• How to complete this task: Omit every picture while you reproduce the entries that follow word for word.

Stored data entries
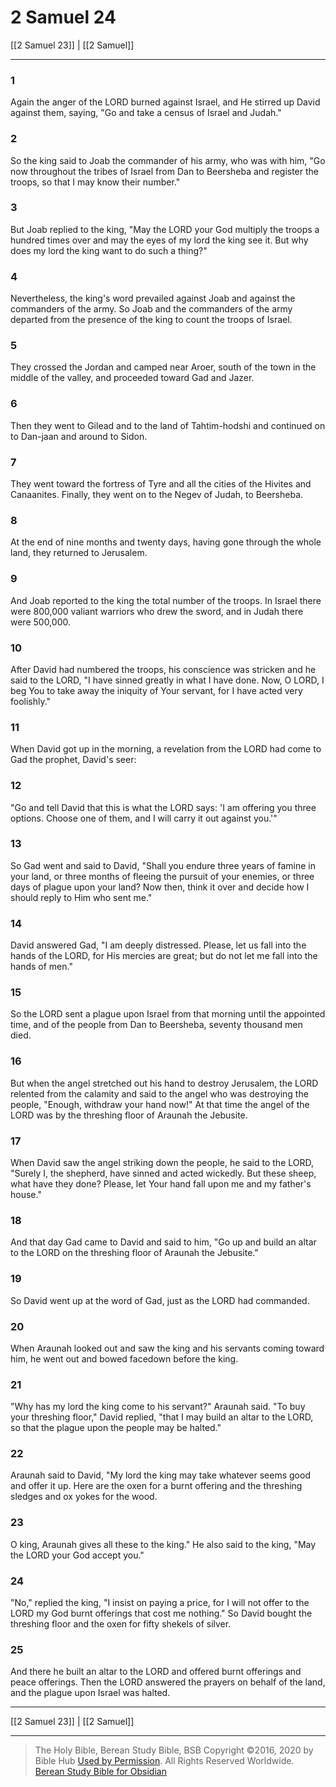 # 2 Samuel 24

[[2 Samuel 23]] | [[2 Samuel]]

---

### 1
Again the anger of the LORD burned against Israel, and He stirred up David against them, saying, "Go and take a census of Israel and Judah."

### 2
So the king said to Joab the commander of his army, who was with him, "Go now throughout the tribes of Israel from Dan to Beersheba and register the troops, so that I may know their number."

### 3
But Joab replied to the king, "May the LORD your God multiply the troops a hundred times over and may the eyes of my lord the king see it. But why does my lord the king want to do such a thing?"

### 4
Nevertheless, the king's word prevailed against Joab and against the commanders of the army. So Joab and the commanders of the army departed from the presence of the king to count the troops of Israel.

### 5
They crossed the Jordan and camped near Aroer, south of the town in the middle of the valley, and proceeded toward Gad and Jazer.

### 6
Then they went to Gilead and to the land of Tahtim-hodshi and continued on to Dan-jaan and around to Sidon.

### 7
They went toward the fortress of Tyre and all the cities of the Hivites and Canaanites. Finally, they went on to the Negev of Judah, to Beersheba.

### 8
At the end of nine months and twenty days, having gone through the whole land, they returned to Jerusalem.

### 9
And Joab reported to the king the total number of the troops. In Israel there were 800,000 valiant warriors who drew the sword, and in Judah there were 500,000.

### 10
After David had numbered the troops, his conscience was stricken and he said to the LORD, "I have sinned greatly in what I have done. Now, O LORD, I beg You to take away the iniquity of Your servant, for I have acted very foolishly."

### 11
When David got up in the morning, a revelation from the LORD had come to Gad the prophet, David's seer:

### 12
"Go and tell David that this is what the LORD says: 'I am offering you three options. Choose one of them, and I will carry it out against you.'"

### 13
So Gad went and said to David, "Shall you endure three years of famine in your land, or three months of fleeing the pursuit of your enemies, or three days of plague upon your land? Now then, think it over and decide how I should reply to Him who sent me."

### 14
David answered Gad, "I am deeply distressed. Please, let us fall into the hands of the LORD, for His mercies are great; but do not let me fall into the hands of men."

### 15
So the LORD sent a plague upon Israel from that morning until the appointed time, and of the people from Dan to Beersheba, seventy thousand men died.

### 16
But when the angel stretched out his hand to destroy Jerusalem, the LORD relented from the calamity and said to the angel who was destroying the people, "Enough, withdraw your hand now!" At that time the angel of the LORD was by the threshing floor of Araunah the Jebusite.

### 17
When David saw the angel striking down the people, he said to the LORD, "Surely I, the shepherd, have sinned and acted wickedly. But these sheep, what have they done? Please, let Your hand fall upon me and my father's house."

### 18
And that day Gad came to David and said to him, "Go up and build an altar to the LORD on the threshing floor of Araunah the Jebusite."

### 19
So David went up at the word of Gad, just as the LORD had commanded.

### 20
When Araunah looked out and saw the king and his servants coming toward him, he went out and bowed facedown before the king.

### 21
"Why has my lord the king come to his servant?" Araunah said. "To buy your threshing floor," David replied, "that I may build an altar to the LORD, so that the plague upon the people may be halted."

### 22
Araunah said to David, "My lord the king may take whatever seems good and offer it up. Here are the oxen for a burnt offering and the threshing sledges and ox yokes for the wood.

### 23
O king, Araunah gives all these to the king." He also said to the king, "May the LORD your God accept you."

### 24
"No," replied the king, "I insist on paying a price, for I will not offer to the LORD my God burnt offerings that cost me nothing." So David bought the threshing floor and the oxen for fifty shekels of silver.

### 25
And there he built an altar to the LORD and offered burnt offerings and peace offerings. Then the LORD answered the prayers on behalf of the land, and the plague upon Israel was halted.

---

[[2 Samuel 23]] | [[2 Samuel]]

---

> The Holy Bible, Berean Study Bible, BSB
> Copyright &copy;2016, 2020 by Bible Hub
> [Used by Permission](https://berean.bible/terms.htm). All Rights Reserved Worldwide.
> [Berean Study Bible for Obsidian](https://github.com/gapmiss/berean-study-bible-for-obsidian)</small>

• Written solution:
 # 2 Samuel 24

[[2 Samuel 23]] | [[2 Samuel]]

---

### 1
Again the anger of the LORD burned against Israel, and He stirred up David against them, saying, "Go and take a census of Israel and Judah."

### 2
So the king said to Joab the commander of his army, who was with him, "Go now throughout the tribes of Israel from Dan to Beersheba and register the troops, so that I may know their number."

### 3
But Joab replied to the king, "May the LORD your God multiply the troops a hundred times over and may the eyes of my lord the king see it. But why does my lord the king want to do such a thing?"

### 4
Nevertheless, the king's word prevailed against Joab and against the commanders of the army. So Joab and the commanders of the army departed from the presence of the king to count the troops of Israel.

### 5
They crossed the Jordan and camped near Aroer, south of the town in the middle of the valley, and proceeded toward Gad and Jazer.

### 6
Then they went to Gilead and to the land of Tahtim-hodshi and continued on to Dan-jaan and around to Sidon.

### 7
They went toward the fortress of Tyre and all the cities of the Hivites and Canaanites. Finally, they went on to the Negev of Judah, to Beersheba.

### 8
At the end of nine months and twenty days, having gone through the whole land, they returned to Jerusalem.

### 9
And Joab reported to the king the total number of the troops. In Israel there were 800,000 valiant warriors who drew the sword, and in Judah there were 500,000.

### 10
After David had numbered the troops, his conscience was stricken and he said to the LORD, "I have sinned greatly in what I have done. Now, O LORD, I beg You to take away the iniquity of Your servant, for I have acted very foolishly."

### 11
When David got up in the morning, a revelation from the LORD had come to Gad the prophet, David's seer:

### 12
"Go and tell David that this is what the LORD says: 'I am offering you three options. Choose one of them, and I will carry it out against you.'"

### 13
So Gad went and said to David, "Shall you endure three years of famine in your land, or three months of fleeing the pursuit of your enemies, or three days of plague upon your land? Now then, think it over and decide how I should reply to Him who sent me."

### 14
David answered Gad, "I am deeply distressed. Please, let us fall into the hands of the LORD, for His mercies are great; but do not let me fall into the hands of men."

### 15
So the LORD sent a plague upon Israel from that morning until the appointed time, and of the people from Dan to Beersheba, seventy thousand men died.

### 16
But when the angel stretched out his hand to destroy Jerusalem, the LORD relented from the calamity and said to the angel who was destroying the people, "Enough, withdraw your hand now!" At that time the angel of the LORD was by the threshing floor of Araunah the Jebusite.

### 17
When David saw the angel striking down the people, he said to the LORD, "Surely I, the shepherd, have sinned and acted wickedly. But these sheep, what have they done? Please, let Your hand fall upon me and my father's house."

### 18
And that day Gad came to David and said to him, "Go up and build an altar to the LORD on the threshing floor of Araunah the Jebusite."

### 19
So David went up at the word of Gad, just as the LORD had commanded.

### 20
When Araunah looked out and saw the king and his servants coming toward him, he went out and bowed facedown before the king.

### 21
"Why has my lord the king come to his servant?" Araunah said. "To buy your threshing floor," David replied, "that I may build an altar to the LORD, so that the plague upon the people may be halted."

### 22
Araunah said to David, "My lord the king may take whatever seems good and offer it up. Here are the oxen for a burnt offering and the threshing sledges and ox yokes for the wood.

### 23
O king, Araunah gives all these to the king." He also said to the king, "May the LORD your God accept you."

### 24
"No," replied the king, "I insist on paying a price, for I will not offer to the LORD my God burnt offerings that cost me nothing." So David bought the threshing floor and the oxen for fifty shekels of silver.

### 25
And there he built an altar to the LORD and offered burnt offerings and peace offerings. Then the LORD answered the prayers on behalf of the land, and the plague upon Israel was halted.

---

[[2 Samuel 23]] | [[2 Samuel]]

---

> The Holy Bible, Berean Study Bible, BSB
> Copyright &copy;2016, 2020 by Bible Hub
> [Used by Permission](https://berean.bible/terms.htm). All Rights Reserved Worldwide.
> [Berean Study Bible for Obsidian](https://github.com/gapmiss/berean-study-bible-for-obsidian)</small>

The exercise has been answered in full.